His phone vibrated, resonating through the legs of the cheap coffee table. “That’s probably my assistant, checking how the show went and seeing if I need anything. You’re me? Answer it.” 

I tapped the screen and was met with a pleasant voice, “Hey! You did great in tonight’s show and merch sales have been up compared to the start of the last tour. Is there anything you need before your flight? Also, do you need anything sent to your hotel room?” 

“I had a change of plans. I’m not at my hotel yet.” 

“No problem. Either way, Matt will be at your hotel room at 8 to pick you up for the airport. I’ll touch base with you in the morning.” 

He stared at me and I refused to meet his eyes. “You know it gets tiring, right? 

Truthfully, I didn’t know what I had planned. It’s not like I actually wanted to be a singer, let alone that I even could be one. 

His phone vibrated again, this time Matt. When I answered, Matt said “Where are you? Are you ok?”

I held the phone out, while also bobbing the gun as a reminder. 

“Yeah, I’m fine.”

“Are you at the hotel? Someone attacked me while I was waiting for you. I woke up in my underwear in the bushes by the arena.” 

He looked at me, unsure how to respond to that in a way that I’d find acceptable.

“I’m uh not at the hotel right now either. Are you injured?” 

“I mean, I don’t feel good. Where are you? I’m going to call the poli” 

“NO.” I cut him off. “Don’t do that. We don’t need to do that.” 

“What? Who’s that? 

“I’m Chris’s brother.” 


“Yeah, I’m here. It’s my brother.” 

“Where are you both?” 

“We’re at my brother’s house.” 

“Can you two come to pick me up? I don’t have clothes or a way to get anywhere. I’m still by the arena.” 

“We’ll be there in a bit.” 

I hung up the phone. Chris was still tied to the radiator, hunched over. 

“I’m sorry you look like me. I don’t know what to tell you. I can’t really undo that. We have to go pick him up, we can’t just leave him out there.” 

When I didn’t respond he added, “We can just forget about this, I don’t need to tell the police anything. Just let me go. You can drive the car somewhere away from here if you want so I don’t know where you live. I’ll pick Matt up alone. Really, I just want to go.”
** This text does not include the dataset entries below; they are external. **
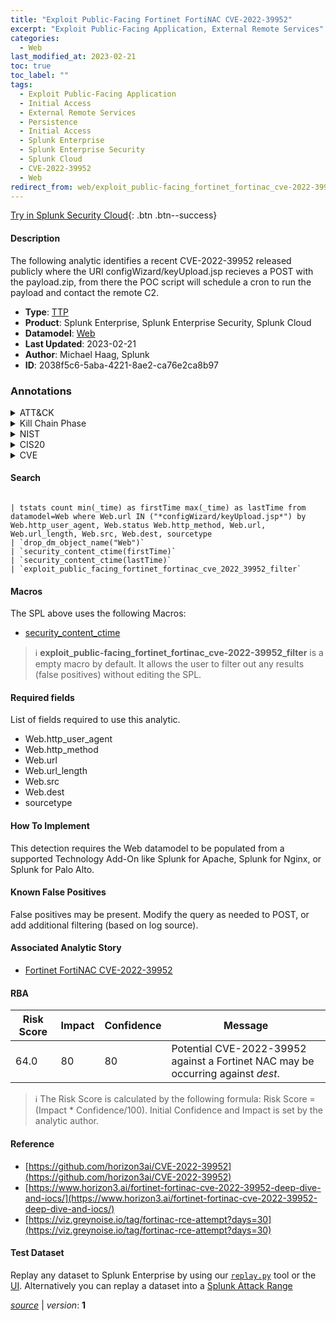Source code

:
 ```yaml
---
title: "Exploit Public-Facing Fortinet FortiNAC CVE-2022-39952"
excerpt: "Exploit Public-Facing Application, External Remote Services"
categories:
  - Web
last_modified_at: 2023-02-21
toc: true
toc_label: ""
tags:
  - Exploit Public-Facing Application
  - Initial Access
  - External Remote Services
  - Persistence
  - Initial Access
  - Splunk Enterprise
  - Splunk Enterprise Security
  - Splunk Cloud
  - CVE-2022-39952
  - Web
redirect_from: web/exploit_public-facing_fortinet_fortinac_cve-2022-39952/
---
```




[Try in Splunk Security Cloud](https://www.splunk.com/en_us/cyber-security.html){: .btn .btn--success}

#### Description

The following analytic identifies a recent CVE-2022-39952 released publicly where the URI configWizard/keyUpload.jsp recieves a POST with the payload.zip, from there the POC script will schedule a cron to run the payload and contact the remote C2.

- **Type**: [TTP](https://github.com/splunk/security_content/wiki/Detection-Analytic-Types)
- **Product**: Splunk Enterprise, Splunk Enterprise Security, Splunk Cloud
- **Datamodel**: [Web](https://docs.splunk.com/Documentation/CIM/latest/User/Web)
- **Last Updated**: 2023-02-21
- **Author**: Michael Haag, Splunk
- **ID**: 2038f5c6-5aba-4221-8ae2-ca76e2ca8b97

### Annotations
<details>
  <summary>ATT&CK</summary>

<div markdown="1">

#### [ATT&CK](https://attack.mitre.org/)

| ID          | Technique   | Tactic         |
| ----------- | ----------- |--------------- |
| [T1190](https://attack.mitre.org/techniques/T1190/) | Exploit Public-Facing Application | Initial Access |

| [T1133](https://attack.mitre.org/techniques/T1133/) | External Remote Services | Persistence, Initial Access |

</div>
</details>


<details>
  <summary>Kill Chain Phase</summary>

<div markdown="1">

* Delivery
* Installation


</div>
</details>


<details>
  <summary>NIST</summary>

<div markdown="1">

* DE.CM



</div>
</details>

<details>
  <summary>CIS20</summary>

<div markdown="1">

* CIS 13



</div>
</details>

<details>
  <summary>CVE</summary>

<div markdown="1">

| ID          | Summary | [CVSS](https://nvd.nist.gov/vuln-metrics/cvss) |
| ----------- | ----------- | -------------- |
| [CVE-2022-39952](https://nvd.nist.gov/vuln/detail/CVE-2022-39952) | A external control of file name or path in Fortinet FortiNAC versions 9.4.0, 9.2.0 through 9.2.5, 9.1.0 through 9.1.7, 8.8.0 through 8.8.11, 8.7.0 through 8.7.6, 8.6.0 through 8.6.5, 8.5.0 through 8.5.4, 8.3.7 may allow an unauthenticated attacker to execute unauthorized code or commands via specifically crafted HTTP request. | None |



</div>
</details>


#### Search

```

| tstats count min(_time) as firstTime max(_time) as lastTime from datamodel=Web where Web.url IN ("*configWizard/keyUpload.jsp*") by Web.http_user_agent, Web.status Web.http_method, Web.url, Web.url_length, Web.src, Web.dest, sourcetype 
| `drop_dm_object_name("Web")` 
| `security_content_ctime(firstTime)` 
| `security_content_ctime(lastTime)` 
| `exploit_public_facing_fortinet_fortinac_cve_2022_39952_filter`
```

#### Macros
The SPL above uses the following Macros:
* [security_content_ctime](https://github.com/splunk/security_content/blob/develop/macros/security_content_ctime.yml)

> :information_source:
> **exploit_public-facing_fortinet_fortinac_cve-2022-39952_filter** is a empty macro by default. It allows the user to filter out any results (false positives) without editing the SPL.



#### Required fields
List of fields required to use this analytic.
* Web.http_user_agent
* Web.http_method
* Web.url
* Web.url_length
* Web.src
* Web.dest
* sourcetype



#### How To Implement
This detection requires the Web datamodel to be populated from a supported Technology Add-On like Splunk for Apache, Splunk for Nginx, or Splunk for Palo Alto.
#### Known False Positives
False positives may be present. Modify the query as needed to POST, or add additional filtering (based on log source).

#### Associated Analytic Story
* [Fortinet FortiNAC CVE-2022-39952](/stories/fortinet_fortinac_cve-2022-39952)




#### RBA

| Risk Score  | Impact      | Confidence   | Message      |
| ----------- | ----------- |--------------|--------------|
| 64.0 | 80 | 80 | Potential CVE-2022-39952 against a Fortinet NAC may be occurring against $dest$. |


> :information_source:
> The Risk Score is calculated by the following formula: Risk Score = (Impact * Confidence/100). Initial Confidence and Impact is set by the analytic author.


#### Reference

* [https://github.com/horizon3ai/CVE-2022-39952](https://github.com/horizon3ai/CVE-2022-39952)
* [https://www.horizon3.ai/fortinet-fortinac-cve-2022-39952-deep-dive-and-iocs/](https://www.horizon3.ai/fortinet-fortinac-cve-2022-39952-deep-dive-and-iocs/)
* [https://viz.greynoise.io/tag/fortinac-rce-attempt?days=30](https://viz.greynoise.io/tag/fortinac-rce-attempt?days=30)



#### Test Dataset
Replay any dataset to Splunk Enterprise by using our [`replay.py`](https://github.com/splunk/attack_data#using-replaypy) tool or the [UI](https://github.com/splunk/attack_data#using-ui).
Alternatively you can replay a dataset into a [Splunk Attack Range](https://github.com/splunk/attack_range#replay-dumps-into-attack-range-splunk-server)




[*source*](https://github.com/splunk/security_content/tree/develop/detections/web/exploit_public-facing_fortinet_fortinac_cve-2022-39952.yml) \| *version*: **1**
 “How much money do you have?” 

“Like, on me? Or in general? Because I don’t even carry cash. Maybe 20.” 

“In total.” 

“I don’t know, maybe 45 million, between everythi-.” 

I cracked his head with the butt of the pistol, undoing the bit of tension in his muscles that held him slightly up. He hunched over completely, a limp ball tied to the radiator. 

I felt his neck for a pulse, moving my fingers a few times to finally catch the beats, but never found them. I took his phone, and his wallet, and walked out to the car. 

As I started driving toward the arena, I dialed my assistant.

“Hey, can you resend me the hotel information?”